Is it any wonder, then, to see Ursula von der Leyen, today demanding the top-down imposition of a barely disguised feudal and oligarchical “green/brown” fascist perspective? It has not been imposed from outside, it is bred from within. None of this, however, falls in the realm of historical trivia, for in all essentials, what is being done in the EU is the same program that the Biden collective is now determined to force upon the United States.
America is Next
The Biden collective’s trillions of new monetary injections, as with the just-signed, green and destructive “Inflation Reduction Act of 2022,” combined with Fed central bank interest rate hikes, is designed to save some of the top “1%”, but otherwise will spread “energy poverty” and chaos throughout the land.
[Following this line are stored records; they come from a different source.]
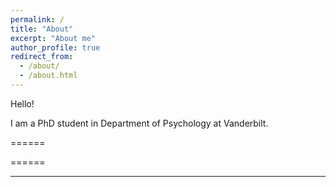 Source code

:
 ```yaml
---
permalink: /
title: "About"
excerpt: "About me"
author_profile: true
redirect_from:
  - /about/
  - /about.html
---
```


Hello!

I am a PhD student in Department of Psychology at Vanderbilt.


======


======

------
Equity markets, based on corporations with soaring corporate debt with unsustainable price-earnings ratios, will collapse, even as foreign investors flee into American securities.
The dollar has been rising in relative value in international currency speculation, with rising interest rates and increasing US exports of gas and oil to Europe. However, even now, as Europe implodes and the currencies of virtually every other western or developing sector nation devalue, the inflated US dollar is shrinking the remaining export markets, especially for our US manufacturers. Our entire remaining manufacturing export potential is going up in smoke, striking at the remaining shreds of our productive agro-industrial base. So, the US trade deficit will grow, as “Biden” anti-industry policies, along with rising Fed interest rates, contract US physical production and productive employment, in everything from housing to machine tools. Unless our path is changed radically for the better, real wages and real family incomes will continue to precipitously decline.
Clearly, the British Empire and the leaders of the EU are criminally insane. But inside the Beltway, this is also the state of the DC swamp, and the Biden collective is plunging ahead. What is now required is an Emergency Rescue Program for America, and LPAC will be releasing marching orders on this in the days ahead. We must change our course. This is only possible if we win the upcoming Battle of November 8, 2022.